Based on the bestselling texts "Digital Logic and Computer Design" (1972) and "Computer Hardware Design" (1988), this text presents the fundamentals of hardware design and integrates state-of-the-art techniques and technologies in an easy-to-understand style with abundant use of examples. Students taking introductory courses in digital logic design, computer engineering, or computer hardware design should find this text useful.
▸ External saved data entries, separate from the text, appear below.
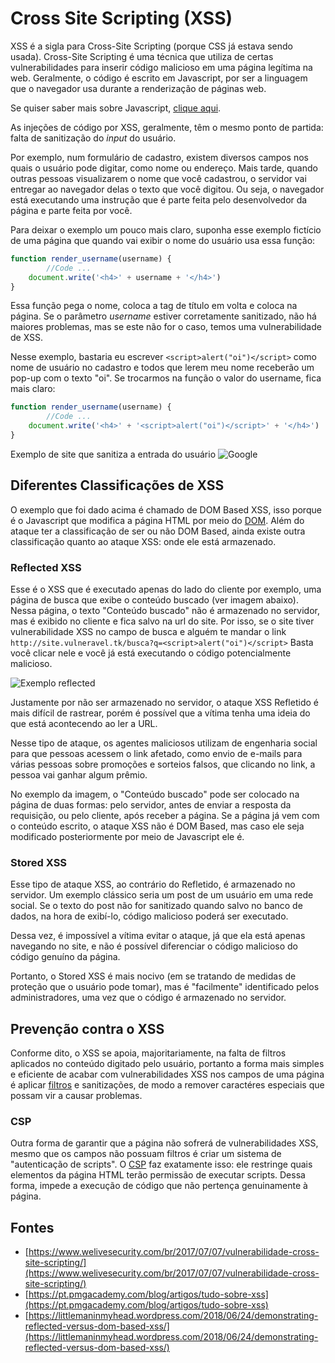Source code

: # Cross Site Scripting \(XSS\)

XSS é a sigla para Cross-Site Scripting \(porque CSS já estava sendo usada\). Cross-Site Scripting é uma técnica que utiliza de certas vulnerabilidades para inserir código malicioso em uma página legítima na web. Geralmente, o código é escrito em Javascript, por ser a linguagem que o navegador usa durante a renderização de páginas web.

Se quiser saber mais sobre Javascript, [clique aqui](javascript.md).

As injeções de código por XSS, geralmente, têm o mesmo ponto de partida: falta de sanitização do _input_ do usuário.

Por exemplo, num formulário de cadastro, existem diversos campos nos quais o usuário pode digitar, como nome ou endereço. Mais tarde, quando outras pessoas visualizarem o nome que você cadastrou, o servidor vai entregar ao navegador delas o texto que você digitou. Ou seja, o navegador está executando uma instrução que é parte feita pelo desenvolvedor da página e parte feita por você.

Para deixar o exemplo um pouco mais claro, suponha esse exemplo fictício de uma página que quando vai exibir o nome do usuário usa essa função:

```javascript
function render_username(username) {
        //Code ...
    document.write('<h4>' + username + '</h4>')
}
```

Essa função pega o nome, coloca a tag de título em volta e coloca na página. Se o parâmetro _username_ estiver corretamente sanitizado, não há maiores problemas, mas se este não for o caso, temos uma vulnerabilidade de XSS.

Nesse exemplo, bastaria eu escrever `<script>alert("oi")</script>` como nome de usuário no cadastro e todos que lerem meu nome receberão um pop-up com o texto "oi". Se trocarmos na função o valor do username, fica mais claro:

```javascript
function render_username(username) {
        //Code ...
    document.write('<h4>' + '<script>alert("oi")</script>' + '</h4>')
}
```

Exemplo de site que sanitiza a entrada do usuário ![Google](https://i.imgur.com/EUT6AGI.png)

## Diferentes Classificações de XSS

O exemplo que foi dado acima é chamado de DOM Based XSS, isso porque é o Javascript que modifica a página HTML por meio do [DOM](https://developer.mozilla.org/en-US/docs/Web/API/Document_Object_Model/Introduction). Além do ataque ter a classificação de ser ou não DOM Based, ainda existe outra classificação quanto ao ataque XSS: onde ele está armazenado.

### Reflected XSS

Esse é o XSS que é executado apenas do lado do cliente por exemplo, uma página de busca que exibe o conteúdo buscado \(ver imagem abaixo\). Nessa página, o texto "Conteúdo buscado" não é armazenado no servidor, mas é exibido no cliente e fica salvo na url do site. Por isso, se o site tiver vulnerabilidade XSS no campo de busca e alguém te mandar o link `http://site.vulneravel.tk/busca?q=<script>alert("oi")</script>` Basta você clicar nele e você já está executando o código potencialmente malicioso.

![Exemplo reflected](https://i.imgur.com/isfD885.png)

Justamente por não ser armazenado no servidor, o ataque XSS Refletido é mais difícil de rastrear, porém é possível que a vítima tenha uma ideia do que está acontecendo ao ler a URL.

Nesse tipo de ataque, os agentes maliciosos utilizam de engenharia social para que pessoas acessem o link afetado, como envio de e-mails para várias pessoas sobre promoções e sorteios falsos, que clicando no link, a pessoa vai ganhar algum prêmio. 

No exemplo da imagem, o "Conteúdo buscado" pode ser colocado na página de duas formas: pelo servidor, antes de enviar a resposta da requisição, ou pelo cliente, após receber a página. Se a página já vem com o conteúdo escrito, o ataque XSS não é DOM Based, mas caso ele seja modificado posteriormente por meio de Javascript ele é.

### Stored XSS

Esse tipo de ataque XSS, ao contrário do Refletido, é armazenado no servidor. Um exemplo clássico seria um post de um usuário em uma rede social. Se o texto do post não for sanitizado quando salvo no banco de dados, na hora de exibí-lo, código malicioso poderá ser executado.

Dessa vez, é impossível a vítima evitar o ataque, já que ela está apenas navegando no site, e não é possível diferenciar o código malicioso do código genuíno da página.

Portanto, o Stored XSS é mais nocivo \(em se tratando de medidas de proteção que o usuário pode tomar\), mas é "facilmente" identificado pelos administradores, uma vez que o código é armazenado no servidor.

## Prevenção contra o XSS

Conforme dito, o XSS se apoia, majoritariamente, na falta de filtros aplicados no conteúdo digitado pelo usuário, portanto a forma mais simples e eficiente de acabar com vulnerabilidades XSS nos campos de uma página é aplicar [filtros](http://htmlpurifier.org/comparison#striptags) e sanitizações, de modo a remover caractéres especiais que possam vir a causar problemas.

### CSP

Outra forma de garantir que a página não sofrerá de vulnerabilidades XSS, mesmo que os campos não possuam filtros é criar um sistema de "autenticação de scripts". O [CSP](https://owasp.org/www-community/attacks/Content_Security_Policy) faz exatamente isso: ele restringe quais elementos da página HTML terão permissão de executar scripts. Dessa forma, impede a execução de código que não pertença genuinamente à página.

## Fontes

* [https://www.welivesecurity.com/br/2017/07/07/vulnerabilidade-cross-site-scripting/](https://www.welivesecurity.com/br/2017/07/07/vulnerabilidade-cross-site-scripting/)
* [https://pt.pmgacademy.com/blog/artigos/tudo-sobre-xss](https://pt.pmgacademy.com/blog/artigos/tudo-sobre-xss)
* [https://littlemaninmyhead.wordpress.com/2018/06/24/demonstrating-reflected-versus-dom-based-xss/](https://littlemaninmyhead.wordpress.com/2018/06/24/demonstrating-reflected-versus-dom-based-xss/)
It was alright. My professor forgot to update his syllabus, and so I ordered this edition from 2008. Even considering that, this edition was all over the place and lacked a coherent order.
I'm using the 5th edition for my class, and I need to post this review somewhere because this piece of junk is one of the worst textbooks I've ever had. For visualizing and understanding difficult concepts, this author makes a pitiful attempt. Words take up about 90% of the textbook when there should be tons of diagrams. You end up wasting hours reading long and wordy blocks of paragraphs and not being able to visualize anything he's saying.
I knew that hardware was my weakness, so I studied this entire textbook from cover to cover in the holiday period before the computer hardware course so that I would be prepared. How did that turn out? Somehow my grade for that course turned out to be my worst in my entire time at university! I appreciated the diagrams that show the flow of bits, but perhaps this installed some false confidence in me and not enough real understanding.